Tim Duncan und David Robinson, ebenfalls Big Men, waren San Antonios Nummer eins Picks vor Wembanyama. Mit Popovich an der Seitenlinie gewannen die beiden "Twin Towers" den NBA-Titel 1999, der erste in der berüchtigten Historie dieser Franchise, die rekordträchtige 22 Mal in Folge die Playoffs erreichte. Duncan, Point Guard Parker und der enigmatisch-geniale Argentinier Manu Ginobili gewannen später unter Popovichs Ägide vier weitere Meisterschaften, die bisher letzte davon 2014. Wembanyama war damals zehn Jahre alt und in einem Pariser Vorort kurz davor, denselben Weg einzuschlagen wie all diese Legenden vor ihm.
"Im Jahr 2045 werden alle Basketballer wie Victor sein", glaubt der Grieche Giannis Antetokounmpo, der wie Wembanyama als dürres Euro-Talent über den Teich kam und es zum Champion und Superstar gebracht hat. "Er ist einfach unfassbar, Mann. Er wirft über dich hinweg, ist schnell, dribbelt, verteidigt. Ich glaube, er kann einer der Besten aller Zeiten werden." In den vergangenen zehn Jahren hat sich in der besten Basketball-Liga der Welt viel geändert. Das Spiel ist internationaler denn je, Europäer wie der "Greek Freak", "Luka Magic" und der amtierende Finals MVP Nikola Jokic sind das Maß aller Dinge.
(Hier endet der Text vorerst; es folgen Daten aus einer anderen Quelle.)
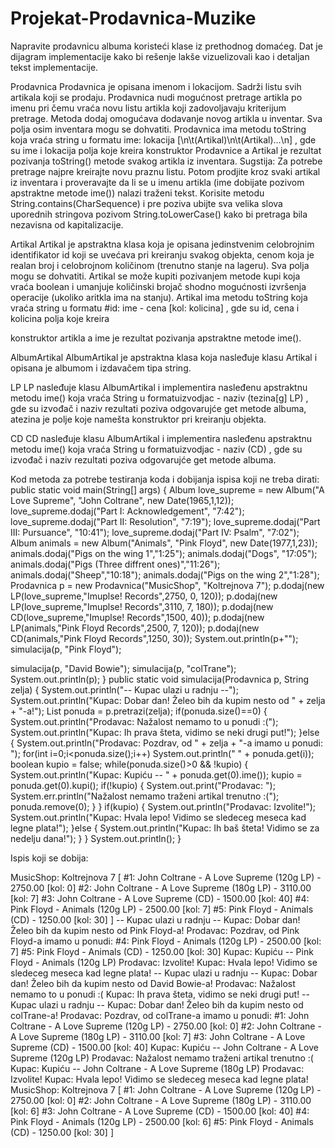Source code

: # Projekat-Prodavnica-Muzike
Napravite prodavnicu albuma koristeći klase iz prethodnog domaćeg. Dat je dijagram implementacije kako bi rešenje lakše vizuelizovali kao
i detaljan tekst implementacije.

Prodavnica
Prodavnica je opisana imenom i lokacijom. Sadrži listu svih artikala koji se prodaju. Prodavnica nudi mogućnost pretrage artikla po imenu
pri čemu vraća novu listu artikla koji zadovoljavaju kriterijum pretrage. Metoda dodaj omogućava dodavanje novog artikla u inventar. Sva
polja osim inventara mogu se dohvatiti. Prodavnica ima metodu toString koja vraća string u formatu ime: lokacija
[\n\t(Artikal)\n\t(Artikal)...\n] , gde su ime i lokacija polja koje kreira konstruktor Prodavnice a Artikal je rezultat pozivanja
toString() metode svakog artikla iz inventara.
Sugstija: Za potrebe pretrage najpre kreirajte novu praznu listu. Potom prodjite kroz svaki artikal iz inventara i proveravajte da li
se u imenu artikla (ime dobijate pozivom apstraktne metode ime()) nalazi traženi tekst. Korisite metodu
String.contains(CharSequence) i pre poziva ubijte sva velika slova uporednih stringova pozivom
String.toLowerCase() kako bi pretraga bila nezavisna od kapitalizacije.

Artikal
Artikal je apstraktna klasa koja je opisana jedinstvenim celobrojnim identifikator id koji se uvećava pri kreiranju svakog objekta, cenom
koja je realan broj i celobrojnom količinom (trenutno stanje na lageru). Sva polja mogu se dohvatiti. Artikal se može kupiti pozivanjem
metode kupi koja vraća boolean i umanjuje količinski brojač shodno mogućnosti izvršenja operacije (ukoliko aritkla ima na stanju). Artikal
ima metodu toString koja vraća string u formatu #id: ime - cena [kol: kolicina] , gde su id, cena i kolicina polja koje kreira

konstruktor artikla a ime je rezultat pozivanja apstraktne metode ime().

AlbumArtikal
AlbumArtikal je apstraktna klasa koja nasleđuje klasu Artikal i opisana je albumom i izdavačem tipa string.

LP
LP nasleđuje klasu AlbumArtikal i implementira nasleđenu apstraktnu metodu ime() koja vraća String u formatuizvodjac - naziv
(tezina[g] LP) , gde su izvоđač i naziv rezultati poziva odgovarujće get metode albuma, atezina je polje koje namešta konstruktor pri
kreiranju objekta.

CD
CD nasleđuje klasu AlbumArtikal i implementira nasleđenu apstraktnu metodu ime() koja vraća String u formatuizvodjac - naziv
(CD) , gde su izvоđač i naziv rezultati poziva odgovarujće get metode albuma.

Kod metoda za potrebe testiranja koda i dobijanja ispisa koji ne treba dirati:
public static void main(String[] args) {
Album love_supreme = new Album("A Love Supreme", "John Coltrane", new Date(1965,1,12));
love_supreme.dodaj("Part I: Acknowledgement", "7:42");
love_supreme.dodaj("Part II: Resolution", "7:19");
love_supreme.dodaj("Part III: Pursuance", "10:41");
love_supreme.dodaj("Part IV: Psalm", "7:02");
Album animals = new Album("Animals", "Pink Floyd", new Date(1977,1,23));
animals.dodaj("Pigs on the wing 1","1:25");
animals.dodaj("Dogs", "17:05");
animals.dodaj("Pigs (Three diffrent ones)","11:26");
animals.dodaj("Sheep","10:18");
animals.dodaj("Pigs on the wing 2","1:28");
Prodavnica p = new Prodavnica("MusicShop", "Koltrejnova 7");
p.dodaj(new LP(love_supreme,"Imuplse! Records",2750, 0, 120));
p.dodaj(new LP(love_supreme,"Imuplse! Records",3110, 7, 180));
p.dodaj(new CD(love_supreme,"Imuplse! Records",1500, 40));
p.dodaj(new LP(animals,"Pink Floyd Records",2500, 7, 120));
p.dodaj(new CD(animals,"Pink Floyd Records",1250, 30));
System.out.println(p+"");
simulacija(p, "Pink Floyd");

simulacija(p, "David Bowie");
simulacija(p, "colTrane");
System.out.println(p);
}
public static void simulacija(Prodavnica p, String zelja) {
System.out.println("-- Kupac ulazi u radnju --");
System.out.println("Kupac: Dobar dan! Želeo bih da kupim nesto od " + zelja + "-a!");
List<Artikal> ponuda = p.pretrazi(zelja);
if(ponuda.size()==0) {
System.out.println("Prodavac: Nažalost nemamo to u ponudi :(");
System.out.println("Kupac: Ih prava šteta, vidimo se neki drugi put!");
}else {
System.out.println("Prodavac: Pozdrav, od " + zelja + "-a imamo u ponudi: ");
for(int i=0;i<ponuda.size();i++)
System.out.println(" " + ponuda.get(i));
boolean kupio = false;
while(ponuda.size()>0 && !kupio) {
System.out.println("Kupac: Kupiću -- " + ponuda.get(0).ime());
kupio = ponuda.get(0).kupi();
if(!kupio) {
System.out.print("Prodavac: ");
System.err.println("Nažalost nemamo traženi artikal trenutno :(");
ponuda.remove(0);
}
}
if(kupio) {
System.out.println("Prodavac: Izvolite!");
System.out.println("Kupac: Hvala lepo! Vidimo se sledeceg meseca kad legne plata!");
}else {
System.out.println("Kupac: Ih baš šteta! Vidimo se za nedelju dana!");
}
}
System.out.println();
}

Ispis koji se dobija:

MusicShop: Koltrejnova 7 [
#1: John Coltrane - A Love Supreme (120g LP) - 2750.00 [kol: 0]
#2: John Coltrane - A Love Supreme (180g LP) - 3110.00 [kol: 7]
#3: John Coltrane - A Love Supreme (CD) - 1500.00 [kol: 40]
#4: Pink Floyd - Animals (120g LP) - 2500.00 [kol: 7]
#5: Pink Floyd - Animals (CD) - 1250.00 [kol: 30]
]
-- Kupac ulazi u radnju --
Kupac: Dobar dan! Želeo bih da kupim nesto od Pink Floyd-a!
Prodavac: Pozdrav, od Pink Floyd-a imamo u ponudi:
#4: Pink Floyd - Animals (120g LP) - 2500.00 [kol: 7]
#5: Pink Floyd - Animals (CD) - 1250.00 [kol: 30]
Kupac: Kupiću -- Pink Floyd - Animals (120g LP)
Prodavac: Izvolite!
Kupac: Hvala lepo! Vidimo se sledeceg meseca kad legne plata!
-- Kupac ulazi u radnju --
Kupac: Dobar dan! Želeo bih da kupim nesto od David Bowie-a!
Prodavac: Nažalost nemamo to u ponudi :(
Kupac: Ih prava šteta, vidimo se neki drugi put!
-- Kupac ulazi u radnju --
Kupac: Dobar dan! Želeo bih da kupim nesto od colTrane-a!
Prodavac: Pozdrav, od colTrane-a imamo u ponudi:
#1: John Coltrane - A Love Supreme (120g LP) - 2750.00 [kol: 0]
#2: John Coltrane - A Love Supreme (180g LP) - 3110.00 [kol: 7]
#3: John Coltrane - A Love Supreme (CD) - 1500.00 [kol: 40]
Kupac: Kupiću -- John Coltrane - A Love Supreme (120g LP)
Prodavac: Nažalost nemamo traženi artikal trenutno :(
Kupac: Kupiću -- John Coltrane - A Love Supreme (180g LP)
Prodavac: Izvolite!
Kupac: Hvala lepo! Vidimo se sledeceg meseca kad legne plata!
MusicShop: Koltrejnova 7 [
#1: John Coltrane - A Love Supreme (120g LP) - 2750.00 [kol: 0]
#2: John Coltrane - A Love Supreme (180g LP) - 3110.00 [kol: 6]
#3: John Coltrane - A Love Supreme (CD) - 1500.00 [kol: 40]
#4: Pink Floyd - Animals (120g LP) - 2500.00 [kol: 6]
#5: Pink Floyd - Animals (CD) - 1250.00 [kol: 30]
]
Die Spurs hingegen haben seit 2020 die Playoffs nicht mehr erreicht. Die zuletzt 22 Siege und 60 Niederlagen waren die schlechteste Leistung seit der Saison 1996-97, das Jahr bevor sich mit Duncans Ankunft das Schicksal dieser Franchise für immer drehte. Viele Beobachter erwarten sich einen ähnlichen Effekt von Wembanyama. "Wir haben hier nicht mehr ansatzweise so viel Talent wie früher. Typen wie Timmy, Manu oder Tony gibt es hier nicht mehr. Es wird also nicht allzu lange dauern, bis Victor 'The Man' sein wird. Es ist nur eine Frage der Zeit, bis ich nachgebe und ihn machen lasse", prophezeit Popovich bereits jetzt, dass er die Schlüssel zur Franchise bald an seinen Wunderknaben übergeben wird.
Großartig in Texas
Nicht nur in der drittgrößten texanischen Stadt nach Dallas und Houston ist längst "Wemby-Mania" ausgebrochen. Sein Spurs-Trikot mit der Nummer eins war im Sommer schneller ausverkauft als die berühmt-berüchtigten Frühstücks-Tacos in der "Alamo City". Als Wembanyama nach dem NBA Draft zum ersten Mal in San Antonio landete, warteten Tausende von Fans trotz 40 Grad Hitze am Flughafen, um den Teenager willkommen zu heißen. Zum ersten Trainingsspiel im Oktober packten sich mehr als 13.000 Fans ins "Frost Bank Center", um einen ersten Blick auf das Jahrhunderttalent zu erhaschen. Und beim ersten Heimspiel der Saison vergangene Woche gegen Dallas verteilte der Klub mehr als 200 Akkreditierungen an Journalisten aus der ganzen Welt, die extra wegen Wembanyama eingeflogen waren.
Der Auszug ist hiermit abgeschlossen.